Prove that $\lim \limits_{x \to 0} {\sqrt{x+2}}=2$ (using Epsilon-Delta)

Question

Can someone please guide me through the solving of $\lim \limits_{x \to 0} {\sqrt{x+2}}=2$ using the Epsilon-Delta definition?

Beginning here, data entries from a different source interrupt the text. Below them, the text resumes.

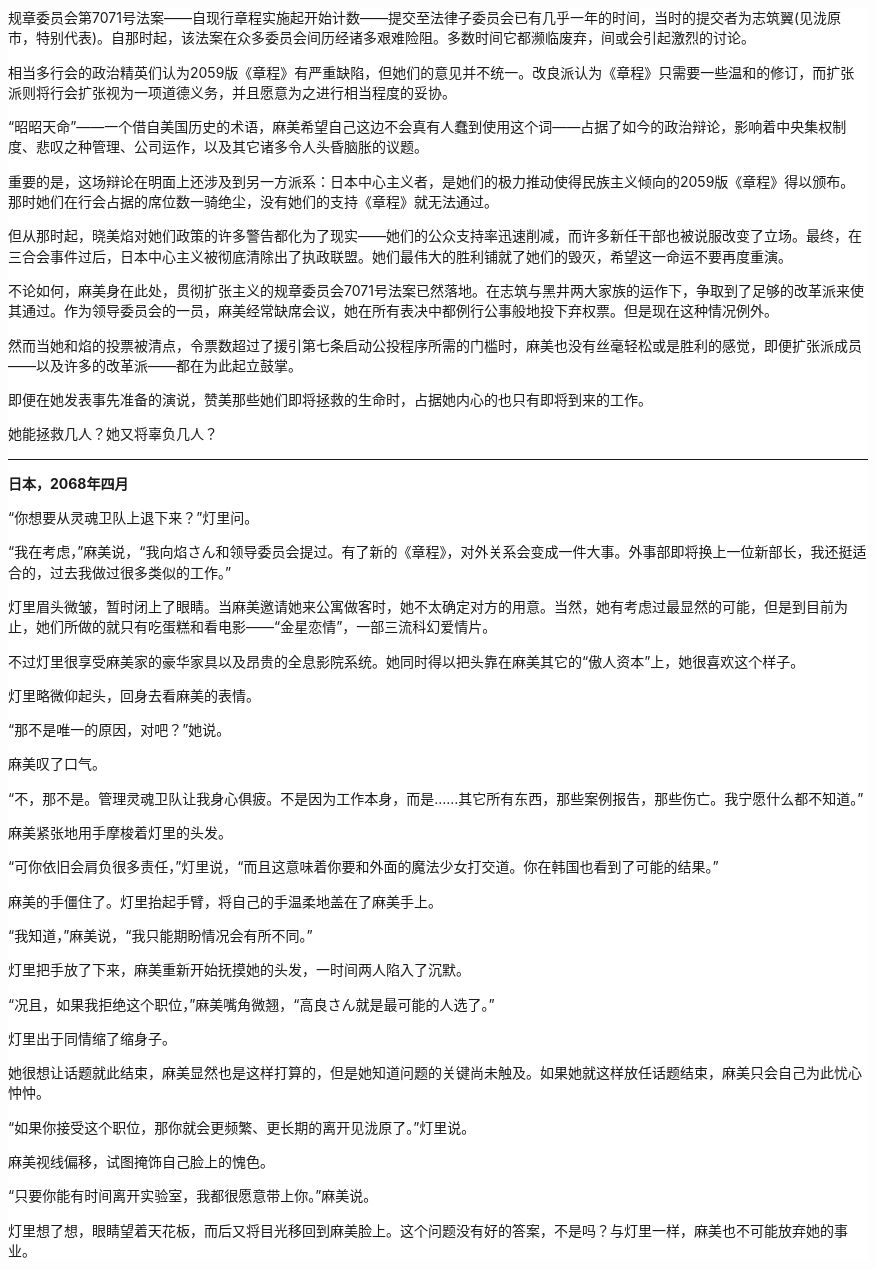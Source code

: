 
规章委员会第7071号法案——自现行章程实施起开始计数——提交至法律子委员会已有几乎一年的时间，当时的提交者为志筑翼(见泷原市，特别代表)。自那时起，该法案在众多委员会间历经诸多艰难险阻。多数时间它都濒临废弃，间或会引起激烈的讨论。

相当多行会的政治精英们认为2059版《章程》有严重缺陷，但她们的意见并不统一。改良派认为《章程》只需要一些温和的修订，而扩张派则将行会扩张视为一项道德义务，并且愿意为之进行相当程度的妥协。

“昭昭天命”——一个借自美国历史的术语，麻美希望自己这边不会真有人蠢到使用这个词——占据了如今的政治辩论，影响着中央集权制度、悲叹之种管理、公司运作，以及其它诸多令人头昏脑胀的议题。

重要的是，这场辩论在明面上还涉及到另一方派系：日本中心主义者，是她们的极力推动使得民族主义倾向的2059版《章程》得以颁布。那时她们在行会占据的席位数一骑绝尘，没有她们的支持《章程》就无法通过。

但从那时起，晓美焰对她们政策的许多警告都化为了现实——她们的公众支持率迅速削减，而许多新任干部也被说服改变了立场。最终，在三合会事件过后，日本中心主义被彻底清除出了执政联盟。她们最伟大的胜利铺就了她们的毁灭，希望这一命运不要再度重演。

不论如何，麻美身在此处，贯彻扩张主义的规章委员会7071号法案已然落地。在志筑与黑井两大家族的运作下，争取到了足够的改革派来使其通过。作为领导委员会的一员，麻美经常缺席会议，她在所有表决中都例行公事般地投下弃权票。但是现在这种情况例外。

然而当她和焰的投票被清点，令票数超过了援引第七条启动公投程序所需的门槛时，麻美也没有丝毫轻松或是胜利的感觉，即便扩张派成员——以及许多的改革派——都在为此起立鼓掌。

即便在她发表事先准备的演说，赞美那些她们即将拯救的生命时，占据她内心的也只有即将到来的工作。

她能拯救几人？她又将辜负几人？

---

**日本，2068年四月**

“你想要从灵魂卫队上退下来？”灯里问。

“我在考虑，”麻美说，“我向焰さん和领导委员会提过。有了新的《章程》，对外关系会变成一件大事。外事部即将换上一位新部长，我还挺适合的，过去我做过很多类似的工作。”

灯里眉头微皱，暂时闭上了眼睛。当麻美邀请她来公寓做客时，她不太确定对方的用意。当然，她有考虑过最显然的可能，但是到目前为止，她们所做的就只有吃蛋糕和看电影——“金星恋情”，一部三流科幻爱情片。

不过灯里很享受麻美家的豪华家具以及昂贵的全息影院系统。她同时得以把头靠在麻美其它的“傲人资本”上，她很喜欢这个样子。

灯里略微仰起头，回身去看麻美的表情。

“那不是唯一的原因，对吧？”她说。

麻美叹了口气。

“不，那不是。管理灵魂卫队让我身心俱疲。不是因为工作本身，而是……其它所有东西，那些案例报告，那些伤亡。我宁愿什么都不知道。”

麻美紧张地用手摩梭着灯里的头发。

“可你依旧会肩负很多责任，”灯里说，“而且这意味着你要和外面的魔法少女打交道。你在韩国也看到了可能的结果。”

麻美的手僵住了。灯里抬起手臂，将自己的手温柔地盖在了麻美手上。

“我知道，”麻美说，“我只能期盼情况会有所不同。”

灯里把手放了下来，麻美重新开始抚摸她的头发，一时间两人陷入了沉默。

“况且，如果我拒绝这个职位，”麻美嘴角微翘，“高良さん就是最可能的人选了。”

灯里出于同情缩了缩身子。

她很想让话题就此结束，麻美显然也是这样打算的，但是她知道问题的关键尚未触及。如果她就这样放任话题结束，麻美只会自己为此忧心忡忡。

“如果你接受这个职位，那你就会更频繁、更长期的离开见泷原了。”灯里说。

麻美视线偏移，试图掩饰自己脸上的愧色。

“只要你能有时间离开实验室，我都很愿意带上你。”麻美说。

灯里想了想，眼睛望着天花板，而后又将目光移回到麻美脸上。这个问题没有好的答案，不是吗？与灯里一样，麻美也不可能放弃她的事业。
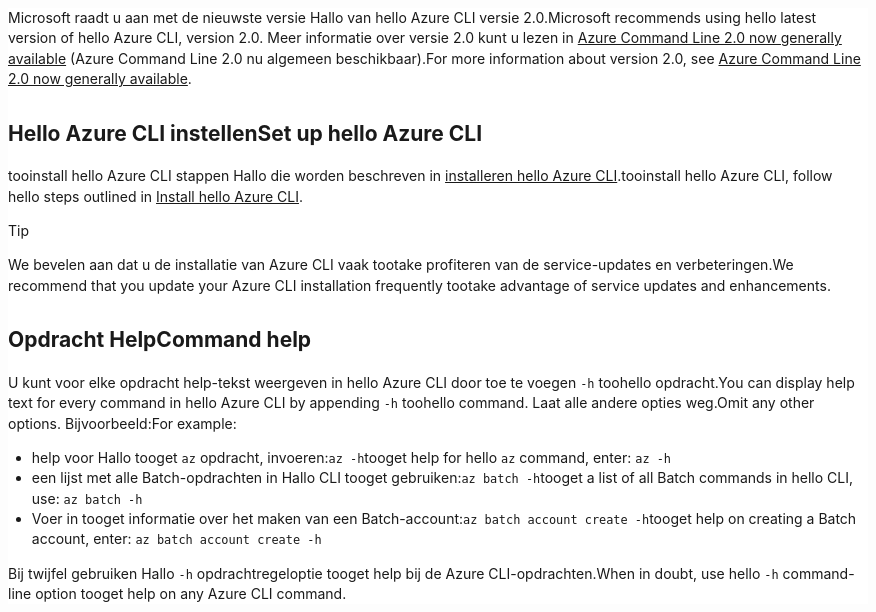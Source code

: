 <span data-ttu-id="73e39-111">Microsoft raadt u aan met de nieuwste versie Hallo van hello Azure CLI versie 2.0.</span><span class="sxs-lookup"><span data-stu-id="73e39-111">Microsoft recommends using hello latest version of hello Azure CLI, version 2.0.</span></span> <span data-ttu-id="73e39-112">Meer informatie over versie 2.0 kunt u lezen in [Azure Command Line 2.0 now generally available](https://azure.microsoft.com/blog/announcing-general-availability-of-vm-storage-and-network-azure-cli-2-0/) (Azure Command Line 2.0 nu algemeen beschikbaar).</span><span class="sxs-lookup"><span data-stu-id="73e39-112">For more information about version 2.0, see [Azure Command Line 2.0 now generally available](https://azure.microsoft.com/blog/announcing-general-availability-of-vm-storage-and-network-azure-cli-2-0/).</span></span>

## <a name="set-up-hello-azure-cli"></a><span data-ttu-id="73e39-113">Hello Azure CLI instellen</span><span class="sxs-lookup"><span data-stu-id="73e39-113">Set up hello Azure CLI</span></span>

<span data-ttu-id="73e39-114">tooinstall hello Azure CLI stappen Hallo die worden beschreven in [installeren hello Azure CLI](https://docs.microsoft.com/cli/azure/install-azure-cli.md).</span><span class="sxs-lookup"><span data-stu-id="73e39-114">tooinstall hello Azure CLI, follow hello steps outlined in [Install hello Azure CLI](https://docs.microsoft.com/cli/azure/install-azure-cli.md).</span></span>

> [!TIP]
> <span data-ttu-id="73e39-115">We bevelen aan dat u de installatie van Azure CLI vaak tootake profiteren van de service-updates en verbeteringen.</span><span class="sxs-lookup"><span data-stu-id="73e39-115">We recommend that you update your Azure CLI installation frequently tootake advantage of service updates and enhancements.</span></span>
> 
> 

## <a name="command-help"></a><span data-ttu-id="73e39-116">Opdracht Help</span><span class="sxs-lookup"><span data-stu-id="73e39-116">Command help</span></span>

<span data-ttu-id="73e39-117">U kunt voor elke opdracht help-tekst weergeven in hello Azure CLI door toe te voegen `-h` toohello opdracht.</span><span class="sxs-lookup"><span data-stu-id="73e39-117">You can display help text for every command in hello Azure CLI by appending `-h` toohello command.</span></span> <span data-ttu-id="73e39-118">Laat alle andere opties weg.</span><span class="sxs-lookup"><span data-stu-id="73e39-118">Omit any other options.</span></span> <span data-ttu-id="73e39-119">Bijvoorbeeld:</span><span class="sxs-lookup"><span data-stu-id="73e39-119">For example:</span></span>

* <span data-ttu-id="73e39-120">help voor Hallo tooget `az` opdracht, invoeren:`az -h`</span><span class="sxs-lookup"><span data-stu-id="73e39-120">tooget help for hello `az` command, enter: `az -h`</span></span>
* <span data-ttu-id="73e39-121">een lijst met alle Batch-opdrachten in Hallo CLI tooget gebruiken:`az batch -h`</span><span class="sxs-lookup"><span data-stu-id="73e39-121">tooget a list of all Batch commands in hello CLI, use: `az batch -h`</span></span>
* <span data-ttu-id="73e39-122">Voer in tooget informatie over het maken van een Batch-account:`az batch account create -h`</span><span class="sxs-lookup"><span data-stu-id="73e39-122">tooget help on creating a Batch account, enter: `az batch account create -h`</span></span>

<span data-ttu-id="73e39-123">Bij twijfel gebruiken Hallo `-h` opdrachtregeloptie tooget help bij de Azure CLI-opdrachten.</span><span class="sxs-lookup"><span data-stu-id="73e39-123">When in doubt, use hello `-h` command-line option tooget help on any Azure CLI command.</span></span>


[batch_forum]: https://social.msdn.microsoft.com/forums/azure/home?forum=azurebatch
[github_readme]: https://github.com/Azure/azure-xplat-cli/blob/dev/README.md
[rest_api]: https://msdn.microsoft.com/library/azure/dn820158.aspx
[rest_add_pool]: https://msdn.microsoft.com/library/azure/dn820174.aspx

I understand how to use $\epsilon-\delta$ in general cases and I know, so far, that:
Let $\epsilon > 0,$ $$\left|\sqrt{x+2}-2\right|<\epsilon\ whenever \left|x-0\right|<\delta$$ $$-\epsilon<\sqrt{x+2}-2<\epsilon\ whenever -\delta<x<\delta$$ Let's solve for $-\epsilon<\sqrt{x+2}-2<\epsilon\\2-\epsilon<\sqrt{x+2}<\epsilon+2\\(2-\epsilon)^2<{x+2}<(\epsilon+2)^2\\\epsilon^2-4\epsilon+2<x<\epsilon^2+4\epsilon+2$

And here I'm stuck. Is this even the right way to do it ?

Answer 1

Note that

$$\lim \limits_{x \to 0} {\sqrt{x+2}}=\sqrt 2$$

thus following your way we should obtain

$$\epsilon^2-\sqrt 2\epsilon<x<\epsilon^2+\sqrt 2\epsilon$$

and

$$|x|<\min(\sqrt 2\epsilon-\epsilon^2,\sqrt 2\epsilon+\epsilon^2)=\sqrt 2\epsilon-\epsilon^2=\delta$$

Answer 2

$-\epsilon<\sqrt{x+2}-\sqrt2<\epsilon$

$\sqrt2-\epsilon<\sqrt{x+2}<\epsilon+\sqrt 2$

$(\sqrt 2-\epsilon)^2<{x+2}<(\epsilon+\sqrt 2)^2$

$\epsilon^2- 2\sqrt 2\epsilon < x< \epsilon^2+ 2\sqrt 2\epsilon$

Ignoring $\epsilon^2$ we get $- 2\sqrt 2\epsilon < x< 2\sqrt 2\epsilon$. Here $\delta = 2\sqrt 2 \epsilon$